Mostly rambles, few brambles
You’re Putting in a Pool?
That’s great. That’s really good for you. For the level of things where you are at — which is assuredly not the level of things that I am at — a pool is an achievement, I suppose.
We had looked at pools, though, as a status symbol, they’re played out. I’ll show you the cyclotron catalog we’ve been browsing. They’re surprisingly affordable — I mean, not like pool-affordable, but you know. I’ll probably need to split it up over two credit cards. If it’s right in my massive backyard, though, I’m way more likely to use a particle accelerator.

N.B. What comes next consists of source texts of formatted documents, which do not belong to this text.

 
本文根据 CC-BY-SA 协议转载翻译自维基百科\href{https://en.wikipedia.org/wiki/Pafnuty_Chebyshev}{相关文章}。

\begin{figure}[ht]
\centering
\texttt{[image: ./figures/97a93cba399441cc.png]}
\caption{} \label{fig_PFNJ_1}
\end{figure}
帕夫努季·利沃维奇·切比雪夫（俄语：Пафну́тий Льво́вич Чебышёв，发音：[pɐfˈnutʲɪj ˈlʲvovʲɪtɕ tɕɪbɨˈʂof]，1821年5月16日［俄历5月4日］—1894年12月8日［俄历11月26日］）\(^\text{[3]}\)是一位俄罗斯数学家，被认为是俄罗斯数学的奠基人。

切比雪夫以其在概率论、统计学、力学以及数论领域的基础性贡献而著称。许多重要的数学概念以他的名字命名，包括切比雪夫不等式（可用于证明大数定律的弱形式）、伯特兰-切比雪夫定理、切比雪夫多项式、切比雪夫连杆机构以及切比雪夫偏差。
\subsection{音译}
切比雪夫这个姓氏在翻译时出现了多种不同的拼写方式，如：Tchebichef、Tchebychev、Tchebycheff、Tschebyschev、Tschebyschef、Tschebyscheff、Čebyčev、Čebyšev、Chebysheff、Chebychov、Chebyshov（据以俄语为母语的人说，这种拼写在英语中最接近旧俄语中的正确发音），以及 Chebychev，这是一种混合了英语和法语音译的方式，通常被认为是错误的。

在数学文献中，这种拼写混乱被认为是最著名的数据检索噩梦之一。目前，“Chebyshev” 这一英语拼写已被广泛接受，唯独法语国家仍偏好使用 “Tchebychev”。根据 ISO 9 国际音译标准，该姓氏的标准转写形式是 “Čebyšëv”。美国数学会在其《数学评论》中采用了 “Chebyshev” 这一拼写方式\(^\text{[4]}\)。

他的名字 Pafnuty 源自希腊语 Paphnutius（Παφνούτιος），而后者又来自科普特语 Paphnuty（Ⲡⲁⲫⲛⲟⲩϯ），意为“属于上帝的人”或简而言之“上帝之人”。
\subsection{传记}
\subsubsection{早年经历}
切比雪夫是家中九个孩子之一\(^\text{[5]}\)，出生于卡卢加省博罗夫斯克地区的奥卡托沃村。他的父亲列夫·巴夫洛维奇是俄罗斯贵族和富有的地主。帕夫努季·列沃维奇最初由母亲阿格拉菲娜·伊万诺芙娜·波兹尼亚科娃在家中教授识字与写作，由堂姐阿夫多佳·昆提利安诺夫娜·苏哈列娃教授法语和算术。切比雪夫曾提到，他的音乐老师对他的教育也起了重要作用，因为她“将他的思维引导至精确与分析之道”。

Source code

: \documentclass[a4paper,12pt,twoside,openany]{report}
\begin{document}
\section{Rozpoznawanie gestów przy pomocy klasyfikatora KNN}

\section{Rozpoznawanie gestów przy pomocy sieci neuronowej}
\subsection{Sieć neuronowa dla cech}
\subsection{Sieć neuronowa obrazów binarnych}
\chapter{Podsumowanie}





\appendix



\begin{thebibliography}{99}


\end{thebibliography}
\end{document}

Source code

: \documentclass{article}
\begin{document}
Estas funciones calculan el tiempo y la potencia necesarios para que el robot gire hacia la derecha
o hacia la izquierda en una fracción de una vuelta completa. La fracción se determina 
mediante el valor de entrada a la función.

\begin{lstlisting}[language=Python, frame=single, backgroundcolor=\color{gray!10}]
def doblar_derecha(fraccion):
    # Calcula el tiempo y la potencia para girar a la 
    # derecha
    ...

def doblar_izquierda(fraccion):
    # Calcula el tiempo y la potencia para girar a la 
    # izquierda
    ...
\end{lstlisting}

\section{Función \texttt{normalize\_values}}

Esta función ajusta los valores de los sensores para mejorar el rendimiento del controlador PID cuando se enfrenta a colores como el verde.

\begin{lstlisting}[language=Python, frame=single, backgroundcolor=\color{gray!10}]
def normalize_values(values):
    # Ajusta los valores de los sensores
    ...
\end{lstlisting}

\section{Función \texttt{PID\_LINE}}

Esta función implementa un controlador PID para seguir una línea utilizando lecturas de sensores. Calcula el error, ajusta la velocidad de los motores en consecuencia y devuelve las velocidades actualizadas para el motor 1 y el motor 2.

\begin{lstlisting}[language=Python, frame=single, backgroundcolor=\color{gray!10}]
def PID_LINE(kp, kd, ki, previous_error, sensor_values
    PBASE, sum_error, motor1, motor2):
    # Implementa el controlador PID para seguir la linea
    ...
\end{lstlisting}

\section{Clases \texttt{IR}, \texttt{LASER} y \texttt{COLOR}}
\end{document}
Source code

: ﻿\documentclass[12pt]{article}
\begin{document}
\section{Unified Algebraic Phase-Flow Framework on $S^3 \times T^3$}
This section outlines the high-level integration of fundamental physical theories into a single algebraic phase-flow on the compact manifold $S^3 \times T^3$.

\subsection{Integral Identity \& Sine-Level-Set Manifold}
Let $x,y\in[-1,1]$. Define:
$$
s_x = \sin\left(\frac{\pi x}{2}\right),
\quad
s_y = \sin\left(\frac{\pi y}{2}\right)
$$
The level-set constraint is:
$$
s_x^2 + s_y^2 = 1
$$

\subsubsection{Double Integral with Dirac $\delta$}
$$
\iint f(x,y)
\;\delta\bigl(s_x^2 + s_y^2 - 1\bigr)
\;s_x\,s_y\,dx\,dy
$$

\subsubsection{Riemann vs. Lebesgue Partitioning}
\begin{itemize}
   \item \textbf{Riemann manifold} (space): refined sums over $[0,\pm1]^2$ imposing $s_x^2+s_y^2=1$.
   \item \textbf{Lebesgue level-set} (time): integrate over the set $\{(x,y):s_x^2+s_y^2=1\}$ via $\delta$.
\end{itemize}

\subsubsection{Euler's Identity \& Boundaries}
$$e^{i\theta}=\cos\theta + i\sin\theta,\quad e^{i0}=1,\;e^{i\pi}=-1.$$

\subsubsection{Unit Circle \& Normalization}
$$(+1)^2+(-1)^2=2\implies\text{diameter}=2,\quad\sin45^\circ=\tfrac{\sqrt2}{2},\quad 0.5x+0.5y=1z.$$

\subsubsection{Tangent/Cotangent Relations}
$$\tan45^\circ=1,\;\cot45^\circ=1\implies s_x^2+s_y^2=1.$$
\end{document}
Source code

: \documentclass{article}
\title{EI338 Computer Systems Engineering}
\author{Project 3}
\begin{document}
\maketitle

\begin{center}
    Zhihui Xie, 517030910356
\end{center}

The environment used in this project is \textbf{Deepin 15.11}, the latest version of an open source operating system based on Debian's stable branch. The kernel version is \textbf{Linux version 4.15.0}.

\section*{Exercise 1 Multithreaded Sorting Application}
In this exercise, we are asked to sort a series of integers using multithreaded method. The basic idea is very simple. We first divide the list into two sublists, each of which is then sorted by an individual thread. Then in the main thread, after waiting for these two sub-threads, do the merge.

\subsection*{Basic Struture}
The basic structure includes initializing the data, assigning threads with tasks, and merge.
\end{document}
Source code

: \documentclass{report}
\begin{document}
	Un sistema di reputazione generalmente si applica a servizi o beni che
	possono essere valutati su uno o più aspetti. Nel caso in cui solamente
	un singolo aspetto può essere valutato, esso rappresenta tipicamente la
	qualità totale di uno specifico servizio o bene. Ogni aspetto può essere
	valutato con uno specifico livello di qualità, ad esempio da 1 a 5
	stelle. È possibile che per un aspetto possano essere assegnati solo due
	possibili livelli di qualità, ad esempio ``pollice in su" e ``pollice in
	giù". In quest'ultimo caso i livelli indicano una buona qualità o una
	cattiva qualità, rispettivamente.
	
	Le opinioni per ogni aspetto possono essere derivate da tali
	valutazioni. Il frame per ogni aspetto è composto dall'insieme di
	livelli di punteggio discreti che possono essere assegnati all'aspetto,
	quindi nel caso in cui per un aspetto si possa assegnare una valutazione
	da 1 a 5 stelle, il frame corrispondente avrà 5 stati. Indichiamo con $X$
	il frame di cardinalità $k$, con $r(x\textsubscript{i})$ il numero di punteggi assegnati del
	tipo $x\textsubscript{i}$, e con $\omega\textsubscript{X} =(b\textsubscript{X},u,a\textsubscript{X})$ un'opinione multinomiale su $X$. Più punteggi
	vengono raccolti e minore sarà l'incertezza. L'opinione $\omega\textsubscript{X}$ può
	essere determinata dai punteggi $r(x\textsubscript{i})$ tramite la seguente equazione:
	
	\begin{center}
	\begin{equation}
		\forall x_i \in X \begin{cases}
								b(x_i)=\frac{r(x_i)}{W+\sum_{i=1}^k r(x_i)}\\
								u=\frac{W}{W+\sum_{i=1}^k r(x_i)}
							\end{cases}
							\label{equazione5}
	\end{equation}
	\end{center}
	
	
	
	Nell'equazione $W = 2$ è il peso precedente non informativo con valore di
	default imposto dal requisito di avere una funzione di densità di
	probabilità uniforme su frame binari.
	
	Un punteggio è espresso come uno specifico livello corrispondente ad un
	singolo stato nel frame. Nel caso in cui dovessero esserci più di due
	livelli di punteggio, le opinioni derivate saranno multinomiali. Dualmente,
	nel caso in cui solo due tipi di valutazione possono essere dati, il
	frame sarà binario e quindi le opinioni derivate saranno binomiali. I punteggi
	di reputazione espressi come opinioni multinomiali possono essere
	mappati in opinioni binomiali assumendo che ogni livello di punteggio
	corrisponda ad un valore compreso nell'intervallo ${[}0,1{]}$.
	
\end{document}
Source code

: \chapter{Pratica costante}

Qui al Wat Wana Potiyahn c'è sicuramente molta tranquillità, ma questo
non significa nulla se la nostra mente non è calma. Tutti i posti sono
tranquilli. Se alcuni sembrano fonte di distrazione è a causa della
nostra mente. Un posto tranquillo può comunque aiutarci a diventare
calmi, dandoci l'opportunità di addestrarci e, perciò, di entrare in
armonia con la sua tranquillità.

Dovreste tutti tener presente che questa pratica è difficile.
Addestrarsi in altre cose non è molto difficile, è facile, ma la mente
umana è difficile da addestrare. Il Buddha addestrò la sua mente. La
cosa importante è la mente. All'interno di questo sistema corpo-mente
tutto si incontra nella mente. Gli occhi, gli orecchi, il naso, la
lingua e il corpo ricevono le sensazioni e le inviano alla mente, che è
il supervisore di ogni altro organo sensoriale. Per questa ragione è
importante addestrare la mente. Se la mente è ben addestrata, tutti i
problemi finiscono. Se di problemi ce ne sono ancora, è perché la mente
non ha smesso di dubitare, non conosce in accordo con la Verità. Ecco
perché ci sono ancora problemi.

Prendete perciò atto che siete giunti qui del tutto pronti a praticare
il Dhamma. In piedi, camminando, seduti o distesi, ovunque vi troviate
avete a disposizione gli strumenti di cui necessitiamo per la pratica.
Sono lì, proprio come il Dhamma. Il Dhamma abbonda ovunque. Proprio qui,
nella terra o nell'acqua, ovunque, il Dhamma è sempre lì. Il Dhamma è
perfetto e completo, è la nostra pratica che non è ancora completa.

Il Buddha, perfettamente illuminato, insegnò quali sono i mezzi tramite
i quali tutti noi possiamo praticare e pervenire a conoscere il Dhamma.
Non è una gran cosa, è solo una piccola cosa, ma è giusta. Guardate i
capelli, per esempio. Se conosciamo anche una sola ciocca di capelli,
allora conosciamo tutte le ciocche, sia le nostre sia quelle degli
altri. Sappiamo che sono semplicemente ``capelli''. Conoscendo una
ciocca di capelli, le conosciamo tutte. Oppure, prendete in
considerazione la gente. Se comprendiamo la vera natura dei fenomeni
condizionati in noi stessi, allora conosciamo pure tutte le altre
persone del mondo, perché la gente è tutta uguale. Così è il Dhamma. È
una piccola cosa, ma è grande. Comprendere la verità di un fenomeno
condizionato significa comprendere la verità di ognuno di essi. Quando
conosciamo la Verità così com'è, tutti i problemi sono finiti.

Diving board, you say? Cute. Adorable really. Look at you, so concerned with other people’s enjoyment. Sort of like planting trees of which you might never enjoy the shade, or conducting your own hobbyist particle acceleration research so that maybe someday we can understand a little bit more of this crazy world. From one altruist to another, I must tip my cap to you, because, with your body type, I know you’re not jackknifing off that springy bitch. You strike me more as the t-shirt-on-while-ambling-slowly-around-four-feet-of-water, happy that liquid can take some strain off your legs, even as you eat another onion-dip sandwich.
— Please, please, no. Your muddled, middle-management voice is misquoting me. I said that my primary care physician merely implied that, if I wanted, I could live forever.
We do hope you enjoy your “pool-warming party” — are you married to that name? It’s fine, I mean, we won’t be there. We’ll be vacationing on Butler Island then. That’s the one, yeah, the one National Geographic ripped as the “Deplorable Result of Global Capitalism.” Yep, we read the same article and knew we had to go! This whole cyclotron ordeal, frankly, has me so twisted that I need a few glamour enemas and a tourist’s baptism in the Mecca of servitude. I want to let a steward chew my foie gras for me while I sit by a pool. But, sorry, not your pool; I want their, better, pool. And definitely not your onion-dippy mouth.
Sorry, that was only mostly intended to be a knock on your gross mouth. Chewing is just better when left to a professional with fifty-five teeth. And, this resort is like, way, better than your dumpy three-thousand-square-foot place. Your house is cute in a classic, Americana sense — I could picture it in an oil painting, one of those mid-century Norman Rockwell numbers seeking to highlight beauty in the unremarkable. As if to say, “no one was looking at my house, since it looks like every other house, so I commissioned a painting.” Not for me. Sure, my cyclotron will be chrome plated and will look as if a space station gently set itself down in my yard. I won’t need a painting for it to be admired. Folks will zeppelin by and they’ll say, “Children, if you work really hard and inherit what would amount to the GDP equivalent of a midsized nation, you too can solve the mysteries of the universe in your own backyard.”
Enjoy your low-impact wading and caloric peasant dip, I guess.
And, apologies, I don’t mean to be “that guy.” I, rightly, consider myself a humanitarian and will definitely-probably share my particle physics findings with the rest of the world, but — and I don’t want to involve Security — this area here, this club-level pool and lounge, is actually only for Gold-Status Members. Sorry!